* INPUT *
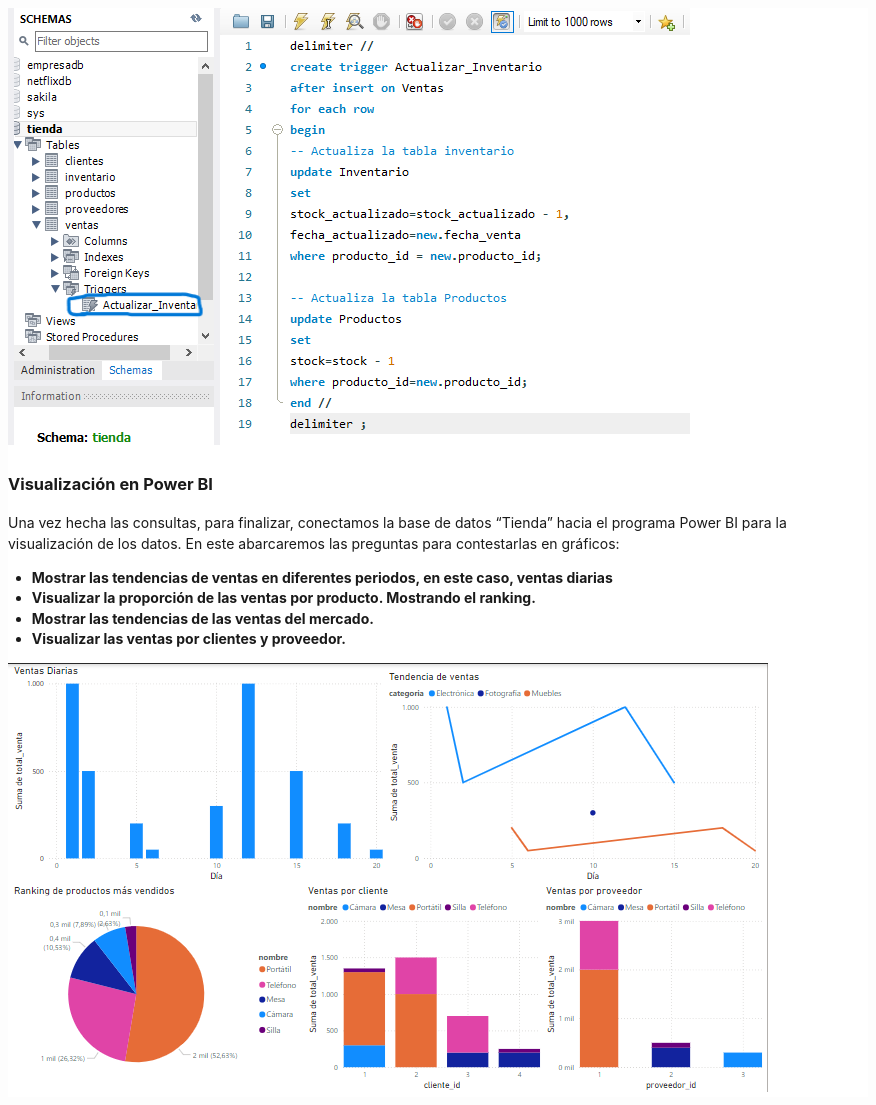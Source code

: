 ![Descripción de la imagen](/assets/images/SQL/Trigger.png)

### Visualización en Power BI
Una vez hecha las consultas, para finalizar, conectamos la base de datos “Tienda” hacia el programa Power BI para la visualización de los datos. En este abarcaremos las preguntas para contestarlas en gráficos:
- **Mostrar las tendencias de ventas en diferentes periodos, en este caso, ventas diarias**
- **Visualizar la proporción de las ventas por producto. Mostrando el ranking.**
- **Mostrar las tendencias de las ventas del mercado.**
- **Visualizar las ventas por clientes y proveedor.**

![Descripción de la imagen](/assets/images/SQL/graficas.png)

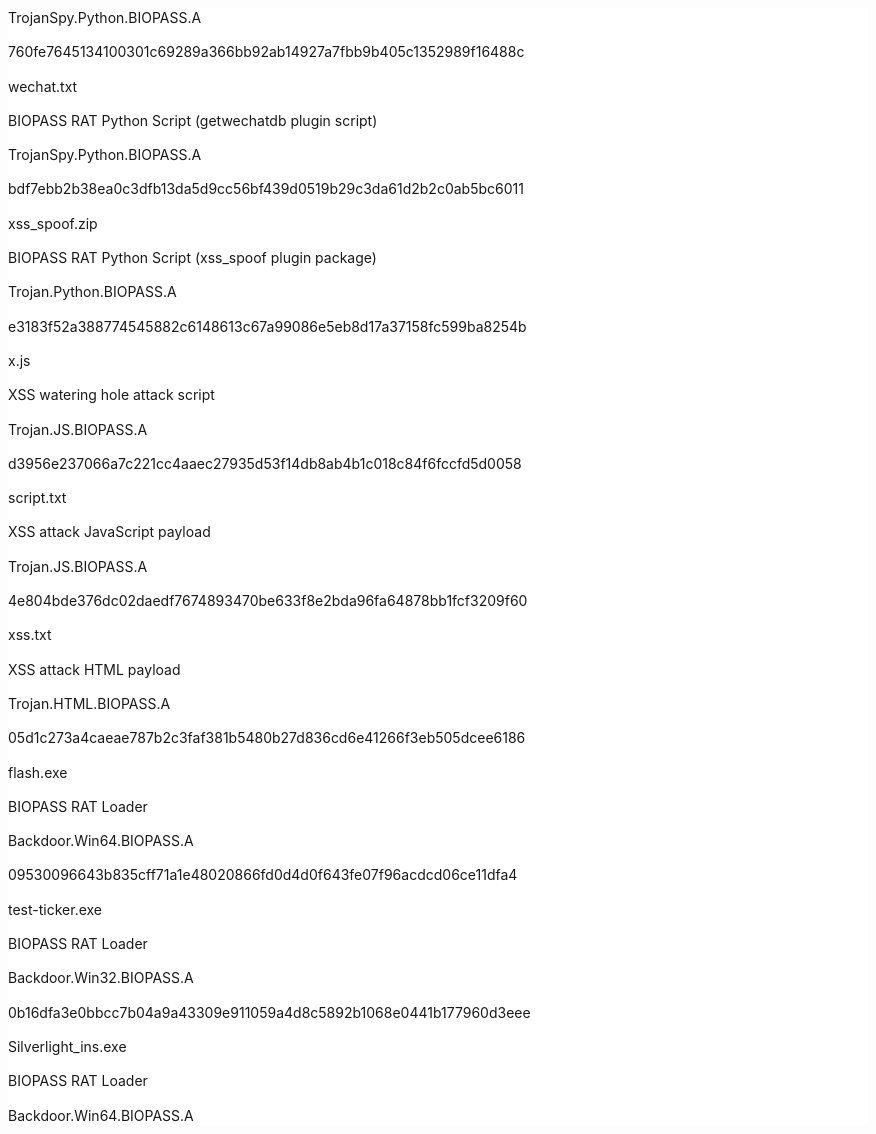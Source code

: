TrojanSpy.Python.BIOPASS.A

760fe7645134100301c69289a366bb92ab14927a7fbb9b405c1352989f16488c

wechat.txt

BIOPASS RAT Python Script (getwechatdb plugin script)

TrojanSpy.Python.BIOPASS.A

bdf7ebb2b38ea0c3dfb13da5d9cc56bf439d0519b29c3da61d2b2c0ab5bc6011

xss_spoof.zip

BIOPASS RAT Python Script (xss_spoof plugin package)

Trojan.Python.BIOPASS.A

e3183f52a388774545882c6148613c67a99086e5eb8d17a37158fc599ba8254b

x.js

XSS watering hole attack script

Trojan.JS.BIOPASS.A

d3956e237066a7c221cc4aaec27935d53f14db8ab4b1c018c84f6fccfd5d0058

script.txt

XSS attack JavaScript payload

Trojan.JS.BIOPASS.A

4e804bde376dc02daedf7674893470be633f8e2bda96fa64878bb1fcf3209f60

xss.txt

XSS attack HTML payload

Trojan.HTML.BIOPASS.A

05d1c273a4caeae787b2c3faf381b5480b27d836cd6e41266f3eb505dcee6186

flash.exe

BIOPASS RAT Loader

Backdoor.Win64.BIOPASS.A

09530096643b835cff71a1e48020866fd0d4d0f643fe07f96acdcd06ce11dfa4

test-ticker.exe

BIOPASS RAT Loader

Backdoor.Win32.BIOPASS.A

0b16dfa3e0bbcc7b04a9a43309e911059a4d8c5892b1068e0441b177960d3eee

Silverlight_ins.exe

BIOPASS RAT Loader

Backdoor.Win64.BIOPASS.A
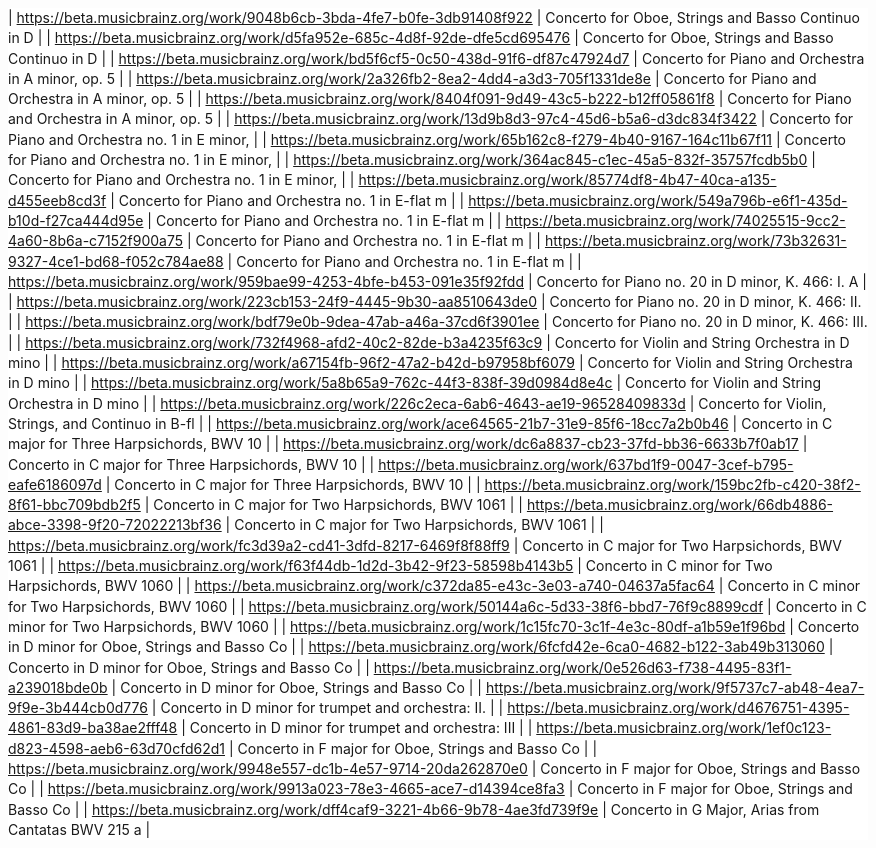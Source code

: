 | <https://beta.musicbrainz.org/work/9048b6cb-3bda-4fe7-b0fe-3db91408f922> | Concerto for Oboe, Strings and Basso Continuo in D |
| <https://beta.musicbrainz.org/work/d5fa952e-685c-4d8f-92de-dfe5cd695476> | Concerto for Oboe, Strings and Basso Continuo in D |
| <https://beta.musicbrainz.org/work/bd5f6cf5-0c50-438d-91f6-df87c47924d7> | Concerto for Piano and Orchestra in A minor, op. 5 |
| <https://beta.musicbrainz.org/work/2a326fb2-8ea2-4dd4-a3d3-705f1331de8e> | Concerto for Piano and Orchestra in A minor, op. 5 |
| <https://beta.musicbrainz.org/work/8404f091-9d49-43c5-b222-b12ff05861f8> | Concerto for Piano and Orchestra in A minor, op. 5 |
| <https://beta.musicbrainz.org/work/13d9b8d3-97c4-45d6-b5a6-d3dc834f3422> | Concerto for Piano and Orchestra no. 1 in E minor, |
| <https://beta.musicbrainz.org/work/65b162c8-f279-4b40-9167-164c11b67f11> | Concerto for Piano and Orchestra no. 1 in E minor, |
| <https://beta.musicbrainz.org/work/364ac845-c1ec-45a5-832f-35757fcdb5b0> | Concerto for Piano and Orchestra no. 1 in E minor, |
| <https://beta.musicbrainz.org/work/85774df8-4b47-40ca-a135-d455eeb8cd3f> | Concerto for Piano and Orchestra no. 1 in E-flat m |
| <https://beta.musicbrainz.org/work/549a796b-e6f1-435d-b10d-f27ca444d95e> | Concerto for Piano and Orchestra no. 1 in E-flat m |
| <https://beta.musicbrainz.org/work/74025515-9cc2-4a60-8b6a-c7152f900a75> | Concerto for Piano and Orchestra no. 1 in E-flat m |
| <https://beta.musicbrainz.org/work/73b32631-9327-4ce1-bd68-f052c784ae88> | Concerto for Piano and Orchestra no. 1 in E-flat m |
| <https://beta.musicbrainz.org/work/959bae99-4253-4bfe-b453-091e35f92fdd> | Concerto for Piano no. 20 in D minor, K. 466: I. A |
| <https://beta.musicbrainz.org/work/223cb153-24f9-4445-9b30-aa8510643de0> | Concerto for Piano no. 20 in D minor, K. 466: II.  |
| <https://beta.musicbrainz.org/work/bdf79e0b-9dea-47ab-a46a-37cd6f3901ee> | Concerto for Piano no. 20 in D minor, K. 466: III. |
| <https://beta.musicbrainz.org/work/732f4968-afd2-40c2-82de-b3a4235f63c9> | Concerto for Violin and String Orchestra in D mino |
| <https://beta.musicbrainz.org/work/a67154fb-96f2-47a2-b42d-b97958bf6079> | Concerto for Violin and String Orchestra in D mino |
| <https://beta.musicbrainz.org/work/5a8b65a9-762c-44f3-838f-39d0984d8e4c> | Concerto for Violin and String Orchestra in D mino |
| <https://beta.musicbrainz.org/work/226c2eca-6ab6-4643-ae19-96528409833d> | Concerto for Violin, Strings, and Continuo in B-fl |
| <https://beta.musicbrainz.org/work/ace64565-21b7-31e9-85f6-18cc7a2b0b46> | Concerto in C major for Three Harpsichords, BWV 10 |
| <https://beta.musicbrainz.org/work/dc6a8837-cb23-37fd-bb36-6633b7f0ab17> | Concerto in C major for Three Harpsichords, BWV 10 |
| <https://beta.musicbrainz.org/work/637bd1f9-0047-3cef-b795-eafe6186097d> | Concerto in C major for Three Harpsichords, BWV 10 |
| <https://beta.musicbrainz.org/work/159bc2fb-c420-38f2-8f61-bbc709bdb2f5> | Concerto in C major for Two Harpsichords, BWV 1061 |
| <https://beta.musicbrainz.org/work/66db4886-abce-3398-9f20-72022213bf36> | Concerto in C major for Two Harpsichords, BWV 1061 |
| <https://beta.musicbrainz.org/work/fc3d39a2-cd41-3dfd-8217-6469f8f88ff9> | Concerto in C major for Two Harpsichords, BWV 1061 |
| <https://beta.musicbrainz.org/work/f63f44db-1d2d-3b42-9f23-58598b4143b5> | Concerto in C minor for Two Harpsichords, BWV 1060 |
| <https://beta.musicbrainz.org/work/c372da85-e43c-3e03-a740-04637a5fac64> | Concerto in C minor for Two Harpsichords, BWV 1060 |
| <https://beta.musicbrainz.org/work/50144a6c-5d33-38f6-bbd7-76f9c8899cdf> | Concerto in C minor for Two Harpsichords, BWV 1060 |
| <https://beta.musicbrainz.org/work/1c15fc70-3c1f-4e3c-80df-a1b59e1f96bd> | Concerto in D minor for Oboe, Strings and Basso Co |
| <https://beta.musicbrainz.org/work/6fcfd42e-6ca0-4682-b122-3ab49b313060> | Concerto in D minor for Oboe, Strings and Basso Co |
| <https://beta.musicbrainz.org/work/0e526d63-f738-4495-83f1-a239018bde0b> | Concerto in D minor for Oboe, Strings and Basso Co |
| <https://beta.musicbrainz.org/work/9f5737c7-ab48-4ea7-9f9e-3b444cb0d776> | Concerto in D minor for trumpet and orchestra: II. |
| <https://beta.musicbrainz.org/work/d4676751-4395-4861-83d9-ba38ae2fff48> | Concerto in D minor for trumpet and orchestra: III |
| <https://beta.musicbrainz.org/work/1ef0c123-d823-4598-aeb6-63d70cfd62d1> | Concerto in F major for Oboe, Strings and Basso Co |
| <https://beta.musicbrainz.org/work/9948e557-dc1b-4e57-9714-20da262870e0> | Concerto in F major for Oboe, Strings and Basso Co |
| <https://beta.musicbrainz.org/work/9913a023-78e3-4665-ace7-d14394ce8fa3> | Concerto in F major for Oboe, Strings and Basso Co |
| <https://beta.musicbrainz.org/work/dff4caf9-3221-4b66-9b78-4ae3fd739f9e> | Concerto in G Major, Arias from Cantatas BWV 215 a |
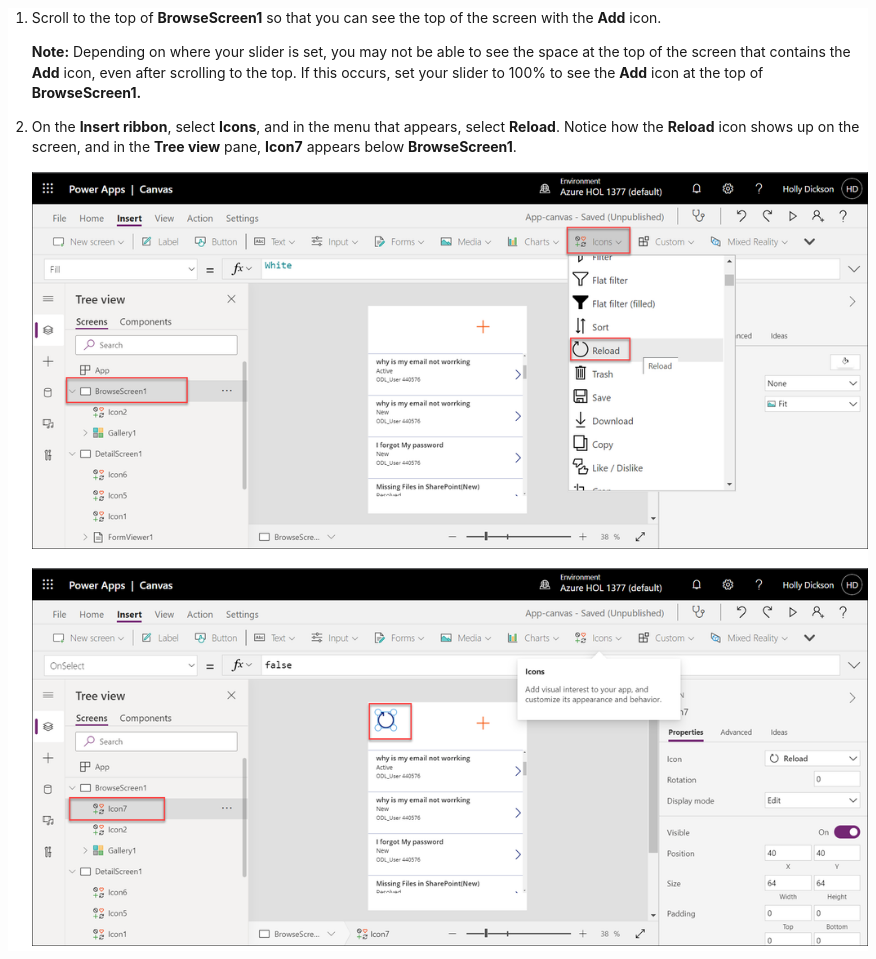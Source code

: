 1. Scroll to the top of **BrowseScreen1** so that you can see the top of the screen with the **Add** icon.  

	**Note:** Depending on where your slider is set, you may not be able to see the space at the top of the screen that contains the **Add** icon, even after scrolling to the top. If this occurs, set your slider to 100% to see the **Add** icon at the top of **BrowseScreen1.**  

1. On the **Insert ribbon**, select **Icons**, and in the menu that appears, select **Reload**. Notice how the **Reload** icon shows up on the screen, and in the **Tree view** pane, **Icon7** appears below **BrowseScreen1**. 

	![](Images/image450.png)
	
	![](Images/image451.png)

* EXERCISE AIM *
Reprint exactly, and only, the lines running from the one containing "the **Add** icon." through the last line of the listing above.

* OUTPUT FOR THIS EXERCISE *
: 1. Scroll to the top of **BrowseScreen1** so that you can see the top of the screen with the **Add** icon.  

	**Note:** Depending on where your slider is set, you may not be able to see the space at the top of the screen that contains the **Add** icon, even after scrolling to the top. If this occurs, set your slider to 100% to see the **Add** icon at the top of **BrowseScreen1.**  

1. On the **Insert ribbon**, select **Icons**, and in the menu that appears, select **Reload**. Notice how the **Reload** icon shows up on the screen, and in the **Tree view** pane, **Icon7** appears below **BrowseScreen1**. 

	![](Images/image450.png)
	
	![](Images/image451.png)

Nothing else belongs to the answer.